Family dealings during 2008-14 had left a long paper trail. For starters, John Romero Sr. allegedly diverted more than $310,000 in health plan assets (he was a plan trustee as well as a union president) to two properties that he owned through a Nevada-based construction company. Additionally, he used more than $300,000 in health plan funds to enhance family salaries. He also embezzled $40,000 to pay criminal defense lawyers who had represented him in a separate case; embezzled another $110,000 to cover a civil judgment against him and his son; and dipped into health plan assets to pay off a $25,000 loan on his son’s car. And for an encore, he placed more than $100,000 in union receipts and disbursements in a secret bank account from which he made regular payments to his mistress. This latter revelation did not endear him to Mrs. Romero, who is now his ex-wife.
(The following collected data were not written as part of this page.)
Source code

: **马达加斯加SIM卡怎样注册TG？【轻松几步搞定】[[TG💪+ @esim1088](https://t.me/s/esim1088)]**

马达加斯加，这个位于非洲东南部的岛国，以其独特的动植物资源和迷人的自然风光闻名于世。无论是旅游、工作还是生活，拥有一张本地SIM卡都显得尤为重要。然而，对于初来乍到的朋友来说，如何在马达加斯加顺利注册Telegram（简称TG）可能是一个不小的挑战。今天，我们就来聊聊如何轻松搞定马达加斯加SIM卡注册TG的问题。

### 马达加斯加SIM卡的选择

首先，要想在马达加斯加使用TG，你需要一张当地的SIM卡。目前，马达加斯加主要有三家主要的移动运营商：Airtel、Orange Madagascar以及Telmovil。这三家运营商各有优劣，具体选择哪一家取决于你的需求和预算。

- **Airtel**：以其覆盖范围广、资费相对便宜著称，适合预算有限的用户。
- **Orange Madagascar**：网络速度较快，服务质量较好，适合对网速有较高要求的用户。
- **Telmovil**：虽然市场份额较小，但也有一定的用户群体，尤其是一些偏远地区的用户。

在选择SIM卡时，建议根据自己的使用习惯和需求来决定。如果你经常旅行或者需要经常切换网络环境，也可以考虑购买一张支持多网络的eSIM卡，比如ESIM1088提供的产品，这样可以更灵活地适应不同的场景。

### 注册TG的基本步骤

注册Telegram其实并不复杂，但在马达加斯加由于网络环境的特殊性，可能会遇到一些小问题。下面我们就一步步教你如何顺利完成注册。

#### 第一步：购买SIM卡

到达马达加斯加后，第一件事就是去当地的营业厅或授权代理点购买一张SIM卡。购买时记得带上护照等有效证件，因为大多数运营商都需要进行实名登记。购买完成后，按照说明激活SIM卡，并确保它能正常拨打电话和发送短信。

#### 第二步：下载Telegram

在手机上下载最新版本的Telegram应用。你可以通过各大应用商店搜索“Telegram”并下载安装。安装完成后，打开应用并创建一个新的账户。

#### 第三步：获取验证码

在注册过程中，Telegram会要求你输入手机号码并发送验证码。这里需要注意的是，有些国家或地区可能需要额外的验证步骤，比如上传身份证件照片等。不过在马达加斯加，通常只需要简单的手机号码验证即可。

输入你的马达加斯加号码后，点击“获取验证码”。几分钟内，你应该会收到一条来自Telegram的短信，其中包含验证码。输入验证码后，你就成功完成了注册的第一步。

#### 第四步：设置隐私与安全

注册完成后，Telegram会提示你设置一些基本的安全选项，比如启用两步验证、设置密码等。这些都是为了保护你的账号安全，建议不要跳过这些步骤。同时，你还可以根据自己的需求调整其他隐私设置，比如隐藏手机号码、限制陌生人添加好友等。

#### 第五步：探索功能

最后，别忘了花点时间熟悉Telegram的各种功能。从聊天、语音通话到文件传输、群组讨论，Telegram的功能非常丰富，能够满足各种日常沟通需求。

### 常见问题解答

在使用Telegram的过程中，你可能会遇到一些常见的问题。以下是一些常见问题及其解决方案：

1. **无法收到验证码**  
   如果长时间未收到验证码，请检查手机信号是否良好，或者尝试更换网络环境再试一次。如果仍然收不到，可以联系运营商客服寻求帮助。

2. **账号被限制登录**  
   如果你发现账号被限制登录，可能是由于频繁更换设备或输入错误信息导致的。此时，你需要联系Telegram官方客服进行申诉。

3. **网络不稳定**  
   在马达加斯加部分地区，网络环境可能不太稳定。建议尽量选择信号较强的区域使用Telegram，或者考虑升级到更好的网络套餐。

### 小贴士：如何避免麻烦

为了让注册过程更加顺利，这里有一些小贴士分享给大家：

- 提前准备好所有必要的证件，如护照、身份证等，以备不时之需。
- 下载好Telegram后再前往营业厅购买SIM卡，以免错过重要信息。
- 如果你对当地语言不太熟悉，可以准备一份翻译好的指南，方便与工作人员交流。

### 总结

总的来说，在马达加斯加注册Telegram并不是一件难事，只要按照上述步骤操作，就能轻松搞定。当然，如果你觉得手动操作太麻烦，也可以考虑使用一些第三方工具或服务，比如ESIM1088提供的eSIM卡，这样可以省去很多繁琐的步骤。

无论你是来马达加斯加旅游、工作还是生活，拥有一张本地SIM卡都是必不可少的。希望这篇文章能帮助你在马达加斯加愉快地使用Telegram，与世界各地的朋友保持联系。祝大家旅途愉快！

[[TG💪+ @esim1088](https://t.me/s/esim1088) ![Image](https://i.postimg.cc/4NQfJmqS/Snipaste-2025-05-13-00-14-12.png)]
Romero got away with his pilferage for so long in large measure because he appointed “yes” men as health plan trustees with no prior experience. In addition, he misled the plan’s third-party administrators into making improper withdrawals on his behalf. The pattern of financial abuse began to unravel in early 2013, when the Labor Department received an anonymous phone call alleging irregularities in union benefit plans. The DOL proceeded to conduct a full-scale probe which in turn led to the indictments of January 2015. As it turned out, John S. Romero and his son each had pleaded guilty several years earlier to one count of filing false financial statements with respect to a separate labor organization, the Amalgamated Industrial Workers Union.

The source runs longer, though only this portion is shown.